Actually yes, I noticed the same since moving service to a new location and switching to the Pace router. I was finally getting around to setting up my own Linux router as a replacement because I got frustrated with this subtle/intermittent issue, when I discovered something somewhat surprising...from my experimentation, it seems that if the Pace router's DNS server receives a new request while another request is already being processed, it delays the new lookup by exactly 1 second. This can cause enormous delays if you're doing something which looks up many hosts at once, and noticeably affects the snappiness of web browsing.
Here are the tests I ran to come to this conclusion. This line of shell code launches 10 background dns lookups simultaneously, and times how long it takes for them all to finish.

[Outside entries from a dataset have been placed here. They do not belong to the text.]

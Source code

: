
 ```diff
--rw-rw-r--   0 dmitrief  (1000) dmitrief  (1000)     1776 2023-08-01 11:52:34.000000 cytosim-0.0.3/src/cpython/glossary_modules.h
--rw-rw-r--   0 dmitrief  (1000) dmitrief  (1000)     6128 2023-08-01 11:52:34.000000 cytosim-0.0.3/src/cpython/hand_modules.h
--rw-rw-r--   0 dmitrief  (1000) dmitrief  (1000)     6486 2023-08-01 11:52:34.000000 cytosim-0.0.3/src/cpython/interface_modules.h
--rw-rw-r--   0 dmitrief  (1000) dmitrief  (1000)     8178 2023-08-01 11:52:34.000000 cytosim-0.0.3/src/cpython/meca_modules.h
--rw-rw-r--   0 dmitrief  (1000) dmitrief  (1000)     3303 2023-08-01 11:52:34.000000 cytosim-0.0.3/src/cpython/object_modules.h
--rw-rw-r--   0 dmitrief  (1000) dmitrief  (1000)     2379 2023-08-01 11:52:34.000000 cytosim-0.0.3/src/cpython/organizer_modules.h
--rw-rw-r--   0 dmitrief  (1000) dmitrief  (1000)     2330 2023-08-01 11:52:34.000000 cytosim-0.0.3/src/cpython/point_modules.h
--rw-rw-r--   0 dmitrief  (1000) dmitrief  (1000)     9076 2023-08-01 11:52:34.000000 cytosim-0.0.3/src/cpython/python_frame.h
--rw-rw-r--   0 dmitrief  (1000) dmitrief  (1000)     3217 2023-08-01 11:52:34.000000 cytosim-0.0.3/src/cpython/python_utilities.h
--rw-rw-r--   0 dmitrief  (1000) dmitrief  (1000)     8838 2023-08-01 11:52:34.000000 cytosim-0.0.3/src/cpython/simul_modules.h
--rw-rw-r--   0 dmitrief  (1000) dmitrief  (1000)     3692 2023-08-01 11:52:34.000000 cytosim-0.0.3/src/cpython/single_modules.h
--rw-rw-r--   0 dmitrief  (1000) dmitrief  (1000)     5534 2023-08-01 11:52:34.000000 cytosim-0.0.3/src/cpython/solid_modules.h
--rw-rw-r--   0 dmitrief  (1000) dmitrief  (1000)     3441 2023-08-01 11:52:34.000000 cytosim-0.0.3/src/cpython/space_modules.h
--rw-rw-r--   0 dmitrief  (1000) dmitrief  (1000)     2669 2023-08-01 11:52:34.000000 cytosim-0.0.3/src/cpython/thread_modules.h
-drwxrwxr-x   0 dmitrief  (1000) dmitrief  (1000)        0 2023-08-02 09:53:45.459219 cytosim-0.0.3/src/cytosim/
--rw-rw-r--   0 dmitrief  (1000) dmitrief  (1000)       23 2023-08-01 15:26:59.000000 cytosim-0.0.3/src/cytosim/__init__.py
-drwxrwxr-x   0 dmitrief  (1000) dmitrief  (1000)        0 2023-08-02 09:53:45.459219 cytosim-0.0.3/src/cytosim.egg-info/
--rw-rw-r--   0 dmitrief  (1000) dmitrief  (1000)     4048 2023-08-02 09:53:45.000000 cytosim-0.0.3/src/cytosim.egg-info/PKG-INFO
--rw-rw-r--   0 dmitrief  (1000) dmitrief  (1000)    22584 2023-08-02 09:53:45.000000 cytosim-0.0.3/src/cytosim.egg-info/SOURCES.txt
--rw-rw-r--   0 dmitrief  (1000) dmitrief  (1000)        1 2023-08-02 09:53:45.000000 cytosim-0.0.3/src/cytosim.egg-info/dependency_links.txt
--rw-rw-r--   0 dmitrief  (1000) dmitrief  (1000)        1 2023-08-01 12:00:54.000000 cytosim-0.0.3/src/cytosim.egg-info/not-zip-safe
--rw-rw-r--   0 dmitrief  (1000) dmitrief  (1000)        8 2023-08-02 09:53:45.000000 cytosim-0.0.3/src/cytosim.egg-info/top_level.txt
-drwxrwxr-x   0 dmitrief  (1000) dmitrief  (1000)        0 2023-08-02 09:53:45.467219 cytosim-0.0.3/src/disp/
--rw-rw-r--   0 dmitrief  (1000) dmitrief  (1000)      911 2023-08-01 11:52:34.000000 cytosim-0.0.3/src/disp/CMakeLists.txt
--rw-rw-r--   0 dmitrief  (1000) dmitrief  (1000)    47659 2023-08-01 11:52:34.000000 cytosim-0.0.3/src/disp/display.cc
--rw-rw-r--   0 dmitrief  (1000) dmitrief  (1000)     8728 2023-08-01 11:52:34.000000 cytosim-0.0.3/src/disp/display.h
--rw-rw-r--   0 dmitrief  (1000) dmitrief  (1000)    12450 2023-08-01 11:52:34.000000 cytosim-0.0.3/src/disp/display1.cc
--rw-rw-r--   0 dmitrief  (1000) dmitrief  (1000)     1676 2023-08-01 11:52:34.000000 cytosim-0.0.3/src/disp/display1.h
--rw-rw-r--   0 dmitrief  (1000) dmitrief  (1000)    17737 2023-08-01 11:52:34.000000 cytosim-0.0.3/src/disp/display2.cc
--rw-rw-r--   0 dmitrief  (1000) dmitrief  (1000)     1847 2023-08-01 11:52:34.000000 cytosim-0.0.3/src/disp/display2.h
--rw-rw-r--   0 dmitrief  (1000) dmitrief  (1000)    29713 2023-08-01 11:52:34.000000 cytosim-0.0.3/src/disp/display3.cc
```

Reverse resolve 10 hosts simultaneously, using Pace router's DNS server:
Code: Select all
$ time sh -c 'for I in `seq 8 17`; do sh -c "host 64.124.148.$I 192.168.42.1 >/dev/null && echo -n ." & done; wait'
.........
real 0m10.019s
user 0m0.088s
sys 0m0.028s
Reverse resolve 10 hosts simultaneously, using Google's DNS servers:
Code: Select all
$ time sh -c 'for I in `seq 8 17`; do sh -c "host 64.124.148.$I 8.8.8.8 >/dev/null && echo -n ." & done; wait'
..........
real 0m0.071s
user 0m0.064s
sys 0m0.036s
Interestingly, if I run it synchronously (without backgrounding processes - replaced & with ; ) it runs significantly faster:
Code: Select all
$ time sh -c 'for I in `seq 8 17`; do sh -c "host 64.124.148.$I 192.168.42.1 >/dev/null && echo -n ." ; done; wait'
..........
real 0m0.421s
user 0m0.052s
sys 0m0.036s
I suspect there are some serious flaws in the DNS server implementation on these devices. Anyone who's seeing slowness while using the Pace router should seriously considering switching to 8.8.8.8 or some other free DNS provider until this is looked into.